Jakarta (Antara Kalteng) - Kementerian Ketenagakerjaan (Kemenaker) RI meminta pimpinan Bloomberg Televisi Indonesia Rosan Roeslani membayar pesangon beberapa mantan karyawan sesuai perjanjian tertulis.
"Kemenaker akan mempertanyakan dan mempertimbangkan untuk memanggil pimpinan Bloomberg TV Indonesia jika mengabaikan hak mantan karyawannya," kata Staf Khusus Kemenaker RI Dita Indah Sari saat dikonfirmasi di Jakarta Jumat.
Rosan Roeslani yang menjadi Ketua Kamar Dagang Indonesia (Kadin) itu, menurut dia harus mematuhi kesepakatan tertulis yang ditandatangani bersama mantan karyawan Bloomberg TV Indonesia.
Ia mengaku beberapa kali menerima mantan karyawan tv swasta khusus berita ekonomi itu guna berdialog dan mendukung perjuangan untuk mendapatkan haknya.

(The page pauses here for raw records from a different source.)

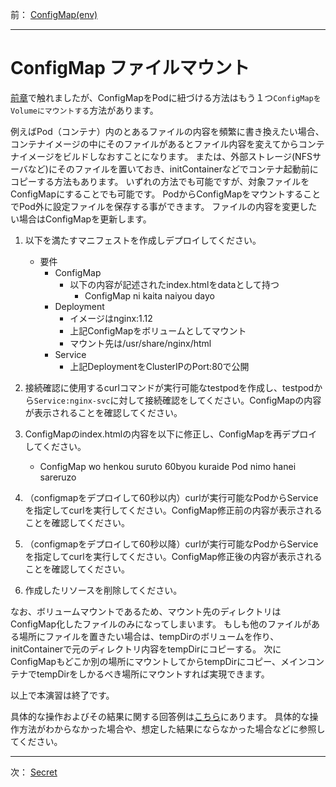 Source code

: 前： [ConfigMap(env)](ConfigMap-env.md)  

---

# ConfigMap ファイルマウント

[前章](./ConfigMap-env.md)で触れましたが、ConfigMapをPodに紐づける方法はもう１つ`ConfigMapをVolumeにマウントする`方法があります。

例えばPod（コンテナ）内のとあるファイルの内容を頻繁に書き換えたい場合、コンテナイメージの中にそのファイルがあるとファイル内容を変えてからコンテナイメージをビルドしなおすことになります。
または、外部ストレージ(NFSサーバなど)にそのファイルを置いておき、initContainerなどでコンテナ起動前にコピーする方法もあります。
いずれの方法でも可能ですが、対象ファイルをConfigMapにすることでも可能です。
PodからConfigMapをマウントすることでPod外に設定ファイルを保存する事ができます。
ファイルの内容を変更したい場合はConfigMapを更新します。

1. 以下を満たすマニフェストを作成しデプロイしてください。

   - 要件
     - ConfigMap
       - 以下の内容が記述されたindex.htmlをdataとして持つ
         - ConfigMap ni kaita naiyou dayo
     - Deployment
       - イメージはnginx:1.12
       - 上記ConfigMapをボリュームとしてマウント
       - マウント先は/usr/share/nginx/html
     - Service
       - 上記DeploymentをClusterIPのPort:80で公開

1. 接続確認に使用するcurlコマンドが実行可能なtestpodを作成し、testpodから`Service:nginx-svc`に対して接続確認をしてください。ConfigMapの内容が表示されることを確認してください。

1. ConfigMapのindex.htmlの内容を以下に修正し、ConfigMapを再デプロイしてください。
   - ConfigMap wo henkou suruto 60byou kuraide Pod nimo hanei sareruzo

1. （configmapをデプロイして60秒以内）curlが実行可能なPodからServiceを指定してcurlを実行してください。ConfigMap修正前の内容が表示されることを確認してください。

1. （configmapをデプロイして60秒以降）curlが実行可能なPodからServiceを指定してcurlを実行してください。ConfigMap修正後の内容が表示されることを確認してください。

1. 作成したリソースを削除してください。

なお、ボリュームマウントであるため、マウント先のディレクトリはConfigMap化したファイルのみになってしまいます。
もしも他のファイルがある場所にファイルを置きたい場合は、tempDirのボリュームを作り、initContainerで元のディレクトリ内容をtempDirにコピーする。
次にConfigMapもどこか別の場所にマウントしてからtempDirにコピー、メインコンテナでtempDirをしかるべき場所にマウントすれば実現できます。

以上で本演習は終了です。

具体的な操作およびその結果に関する回答例は[こちら](../ans/ConfigMap-mount_answer.md)にあります。
具体的な操作方法がわからなかった場合や、想定した結果にならなかった場合などに参照してください。

---

次： [Secret](Secret.md)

Staf khusus itu berjanji akan mengawal langkah mediasi maupun proses hukum bekas karyawan Bloomberg TV Indonesia melalui tim hukum Kemenaker RI.
Direktur Eksekutif Lembaga Bantuan Hukum Pers Nawawi Bahrudin menambahkan Rosan sebagai pemegang saham mayoritas Bloomberg TV Indonesia harus patuh terhadap kesepakatan yang ditandatangani.
Diungkapkan Nawawi, Rosan telah bertemu dengan mantan karyawan sebanyak dua kali pada 8 Juli 2015 dan 2 Maret 2016 dengan perjanjian di atas materai untuk membayar seluruh maupun sebagian pesangon mantan pegawai Bloomberg TV Indonesia.
Sementara itu, Koordinator Perkumpulan Eks-Karyawan Bloomberg TV Indonesia Arif Budiman menegaskan pihaknya melalui LBH Pers akan menggugat pimpinan perusahaan ke Pengadilan Hubungan Industrial (PHI) jika tidak ada titik temu.
Arif menuntut mantan Direktur Utama Adhitya Chandra Wardhana dan pemegang saham Rosan Roeslani memenuhi kesepakatan pembayaran pesangon mantan karyawan.
Sebelumnya, Suku Dinas Tenaga Kerja Jakarta Selatan memanggil bekas karyawan dan wakil Bloomberg TV Indonesia guna mengikuti mediasi pertama pada Rabu (4/5), namun perwakilan dari perusahaan tidak hadir.
Arif menyebutkan mantan karyawan menuntut pembayaran pesangon sesuai dengan kesepakatan tertulis yang ditandatangani bersama saat pemutusan hubungan kerja (PHK) pada Juni 2015.